→ Activity
Filter the entries, keeping every line with the string "Quick".
--- Stored data ---
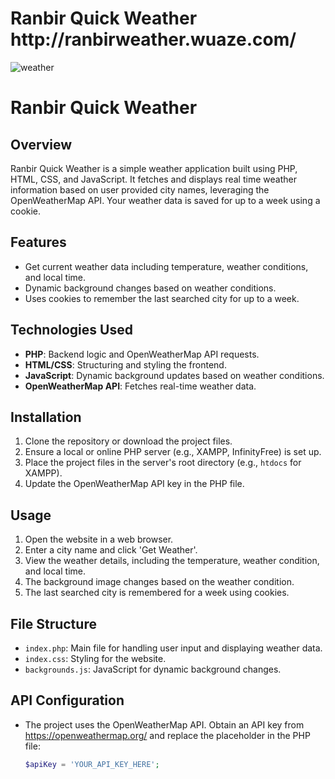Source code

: <h1>Ranbir Quick Weather http://ranbirweather.wuaze.com/ </h1>

![weather](https://github.com/user-attachments/assets/1aebb985-60fc-4806-baee-7d56927b7ae9)

# Ranbir Quick Weather

## Overview
Ranbir Quick Weather is a simple weather application built using PHP, HTML, CSS, and JavaScript. It fetches and displays real time weather information based on user provided city names, leveraging the OpenWeatherMap API. Your weather data is saved for up to a week using a cookie.

## Features
- Get current weather data including temperature, weather conditions, and local time.
- Dynamic background changes based on weather conditions.
- Uses cookies to remember the last searched city for up to a week.

## Technologies Used
- **PHP**: Backend logic and OpenWeatherMap API requests.
- **HTML/CSS**: Structuring and styling the frontend.
- **JavaScript**: Dynamic background updates based on weather conditions.
- **OpenWeatherMap API**: Fetches real-time weather data.

## Installation
1. Clone the repository or download the project files.
2. Ensure a local or online PHP server (e.g., XAMPP, InfinityFree) is set up.
3. Place the project files in the server's root directory (e.g., `htdocs` for XAMPP).
4. Update the OpenWeatherMap API key in the PHP file.

## Usage
1. Open the website in a web browser.
2. Enter a city name and click 'Get Weather'.
3. View the weather details, including the temperature, weather condition, and local time.
4. The background image changes based on the weather condition.
5. The last searched city is remembered for a week using cookies.

## File Structure
- `index.php`: Main file for handling user input and displaying weather data.
- `index.css`: Styling for the website.
- `backgrounds.js`: JavaScript for dynamic background changes.

## API Configuration
- The project uses the OpenWeatherMap API. Obtain an API key from https://openweathermap.org/ and replace the placeholder in the PHP file:
  ```php
  $apiKey = 'YOUR_API_KEY_HERE';
  ```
---
→ Exercise result
: <h1>Ranbir Quick Weather http://ranbirweather.wuaze.com/ </h1>
# Ranbir Quick Weather
Ranbir Quick Weather is a simple weather application built using PHP, HTML, CSS, and JavaScript. It fetches and displays real time weather information based on user provided city names, leveraging the OpenWeatherMap API. Your weather data is saved for up to a week using a cookie.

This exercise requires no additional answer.